The family itself can make succession planning a difficult subject for family owned businesses to broach

According to Conway Center for Family Business, 35 percent of Fortune 500 companies are family controlled and family businesses account for 64 percent of U.S. gross domestic product; generate 62 percent of the country’s employment; and account for 78 percent of all new job creation.

Here’s another statistic: Within the next 30 years, nearly all family owned businesses will lose their primary owner to death or retirement, and approximately $10.4 trillion of net worth will be transferred. However, nearly one-third of family owned businesses do not have a succession plan. This is not only potentially troublesome for the economy, but it is also bad for the business.

The importance of a succession plan and how to get started

Consider that one-third of family owned businesses have a succession plan, and 30 percent of family owned businesses survive the transfer to the second generation. The correlation between planning and surviving could not be more direct.

However, what makes succession planning difficult for family owned businesses is the family itself. For starters, the subject can be difficult to broach. Second, family variables such as who will step into the leadership role make such transitions more unique. Then there are taxes and fees to be considered, and if the plan accounts for a death, gift taxes and estate taxes.

To be on the right side of the statistics, start planning early. Here’s an overview of what your plan should strive to accomplish:

  • Inclusion: If you want to keep the company in the family, involve the next generation in its operations as early as possible – even if they are children. You want them to feel a sense of ownership and have an understanding of the company’s values, culture and position within the market.
  • Development: Identify potential leaders, and create a personal and professional development plan they are held accountable for fulfilling. This will help position them to be successful once they step into their leadership roles.
  • Vision: Formulate and communicate a short-, medium- and long-term plan for the company, and seek input from others. This will ensure that there are common goals and defined strategies for achieving them – with or without current leadership
  • Execution: Successful transitions involve plans that are clear, well defined, fair and transparent. Understand that some family members may not be satisfied with the outcome, but articulating rationale can help prevent conflicts and strengthen continuity.

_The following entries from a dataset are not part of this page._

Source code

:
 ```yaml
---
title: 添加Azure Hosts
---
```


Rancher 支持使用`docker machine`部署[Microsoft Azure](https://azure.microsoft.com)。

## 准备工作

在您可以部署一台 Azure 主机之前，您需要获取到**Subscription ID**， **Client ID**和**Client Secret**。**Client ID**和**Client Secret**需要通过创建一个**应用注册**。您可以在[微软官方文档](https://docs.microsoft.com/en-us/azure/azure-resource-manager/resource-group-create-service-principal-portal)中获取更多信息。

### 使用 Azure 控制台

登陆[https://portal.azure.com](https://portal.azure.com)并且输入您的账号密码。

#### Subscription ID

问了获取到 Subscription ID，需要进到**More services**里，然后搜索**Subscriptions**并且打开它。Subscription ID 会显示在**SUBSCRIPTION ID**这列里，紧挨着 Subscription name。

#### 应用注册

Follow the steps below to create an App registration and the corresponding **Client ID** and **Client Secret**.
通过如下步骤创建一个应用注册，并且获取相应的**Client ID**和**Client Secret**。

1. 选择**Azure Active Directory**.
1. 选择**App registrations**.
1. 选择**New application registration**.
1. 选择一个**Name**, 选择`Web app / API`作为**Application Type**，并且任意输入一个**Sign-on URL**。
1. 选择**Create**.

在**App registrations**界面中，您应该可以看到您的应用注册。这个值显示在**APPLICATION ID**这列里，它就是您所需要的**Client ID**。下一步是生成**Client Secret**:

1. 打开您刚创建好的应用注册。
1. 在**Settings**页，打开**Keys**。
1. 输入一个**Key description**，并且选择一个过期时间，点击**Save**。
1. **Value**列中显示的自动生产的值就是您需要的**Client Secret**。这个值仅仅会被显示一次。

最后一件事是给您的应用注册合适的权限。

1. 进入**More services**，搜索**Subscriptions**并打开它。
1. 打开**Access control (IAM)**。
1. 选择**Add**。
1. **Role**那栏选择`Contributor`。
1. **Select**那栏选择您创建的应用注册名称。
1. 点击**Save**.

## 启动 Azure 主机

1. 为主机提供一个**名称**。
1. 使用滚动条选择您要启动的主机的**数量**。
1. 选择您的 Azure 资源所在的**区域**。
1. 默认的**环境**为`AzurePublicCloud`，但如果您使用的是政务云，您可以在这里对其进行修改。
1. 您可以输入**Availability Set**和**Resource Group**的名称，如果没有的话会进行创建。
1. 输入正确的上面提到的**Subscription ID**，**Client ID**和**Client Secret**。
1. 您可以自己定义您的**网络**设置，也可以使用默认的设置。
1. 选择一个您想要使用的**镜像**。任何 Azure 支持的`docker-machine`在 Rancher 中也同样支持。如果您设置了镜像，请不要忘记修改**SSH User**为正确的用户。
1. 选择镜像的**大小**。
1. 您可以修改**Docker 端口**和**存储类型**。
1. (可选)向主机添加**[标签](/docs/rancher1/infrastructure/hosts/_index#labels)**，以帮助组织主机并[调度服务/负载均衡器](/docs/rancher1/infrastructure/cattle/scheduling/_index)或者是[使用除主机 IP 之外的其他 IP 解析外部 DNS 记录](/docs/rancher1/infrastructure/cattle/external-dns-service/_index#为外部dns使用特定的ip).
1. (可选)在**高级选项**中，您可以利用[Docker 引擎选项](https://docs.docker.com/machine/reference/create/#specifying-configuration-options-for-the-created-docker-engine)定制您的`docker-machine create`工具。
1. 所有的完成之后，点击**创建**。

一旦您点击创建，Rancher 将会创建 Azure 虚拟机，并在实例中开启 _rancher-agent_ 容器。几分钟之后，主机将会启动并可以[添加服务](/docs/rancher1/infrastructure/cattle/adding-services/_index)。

Remember, each family is unique and each has its own history that shapes the company and its culture. Developing a focused plan is the best way to overcome these challenges.

The financial side of the succession plan

In simplest terms, succession planning is really about transferring ownership and control of a business to a new party. The better positioned the company is for success and the more attractive it is to buyers, the more value the company will have.

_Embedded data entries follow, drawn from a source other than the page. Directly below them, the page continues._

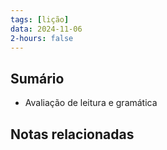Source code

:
 ```yaml
---
tags: [lição]
data: 2024-11-06
2-hours: false
---
```


## Sumário
- Avaliação de leitura e gramática
## Notas relacionadas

However, even if the plan is to keep the company in the family, financial needs and financial planning remain paramount. The following are several strategies often employed to transfer ownership of family owned businesses to the next generation. Goals include addressing the owner’s need for retirement income and minimizing transfer taxes.

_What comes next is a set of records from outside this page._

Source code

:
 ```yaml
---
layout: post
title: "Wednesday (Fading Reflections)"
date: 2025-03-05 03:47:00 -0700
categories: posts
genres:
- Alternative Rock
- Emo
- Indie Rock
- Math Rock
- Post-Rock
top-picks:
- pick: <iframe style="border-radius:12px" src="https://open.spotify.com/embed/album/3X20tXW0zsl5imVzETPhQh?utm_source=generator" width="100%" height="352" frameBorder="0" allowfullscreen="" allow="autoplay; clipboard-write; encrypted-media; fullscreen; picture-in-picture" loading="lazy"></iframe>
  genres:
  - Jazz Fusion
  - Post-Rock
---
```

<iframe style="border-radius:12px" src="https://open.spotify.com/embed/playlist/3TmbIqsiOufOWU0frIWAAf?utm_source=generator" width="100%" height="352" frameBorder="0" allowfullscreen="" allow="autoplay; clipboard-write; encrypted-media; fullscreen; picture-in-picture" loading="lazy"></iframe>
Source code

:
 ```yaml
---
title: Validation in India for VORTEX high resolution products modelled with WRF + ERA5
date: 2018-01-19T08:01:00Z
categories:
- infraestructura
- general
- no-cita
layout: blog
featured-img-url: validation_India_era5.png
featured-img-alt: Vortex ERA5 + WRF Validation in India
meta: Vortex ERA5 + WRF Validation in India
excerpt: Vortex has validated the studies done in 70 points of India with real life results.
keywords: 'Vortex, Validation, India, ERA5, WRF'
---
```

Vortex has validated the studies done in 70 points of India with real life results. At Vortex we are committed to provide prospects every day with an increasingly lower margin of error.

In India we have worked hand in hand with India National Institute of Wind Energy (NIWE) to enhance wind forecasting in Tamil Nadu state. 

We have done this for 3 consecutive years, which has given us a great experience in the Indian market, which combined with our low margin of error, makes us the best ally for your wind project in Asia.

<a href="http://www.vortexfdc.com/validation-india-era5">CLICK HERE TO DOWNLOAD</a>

  • Gifting: Forms of gifting include annual exclusion gifts, gift tax exemptions and gifts of family LLC interests. Gifts remove the value of the business interests from the business owner’s estate and also provides the owner with the opportunity to retain a voting interest in the business.
  • Sale: Two common sales strategies are installment sales and private annuities. An installment sale provides a steady stream of cash flow to the business owner and presents a clear transition of ownership of the business to children. A private annuity requires active children to make periodic payments to the business owner (annuitant) over the course of his lifetime. Annuity payments terminate upon the business owner’s death, so neither the business interest nor annuity is included in the owner’s estate for estate tax purposes. Also, because the private annuity constitutes a sale, the business owner can remove the business interest and future income for his estate without incurring gift or estate tax.
  • Estate freezing: A grantor retained annuity trust (GRAT) is a more sophisticated succession planning tool. It involves a one-time transfer of property in which the business owner (grantor) receives the right to receive a fixed amount of money over a specified term of years. For a GRAT to be most effective, the term should expire during the business owner’s lifetime. A key benefit is that interest remaining in the GRAT at the end of the term of years passes federal gift and estate tax free to remaining beneficiaries.

In each of the above categories, there are a number of other solutions. And just as your family and business are unique, the arrangement for transitioning your business to the next generation of family ownership is also unique. To ensure these unique needs are met, build a strong professional advisory team consisting of an attorney, CPA firm and bank. This team can provide you with the guidance your business needs to thrive in your absence, as well as ensure your financial needs are met for the remainder of your lifetime.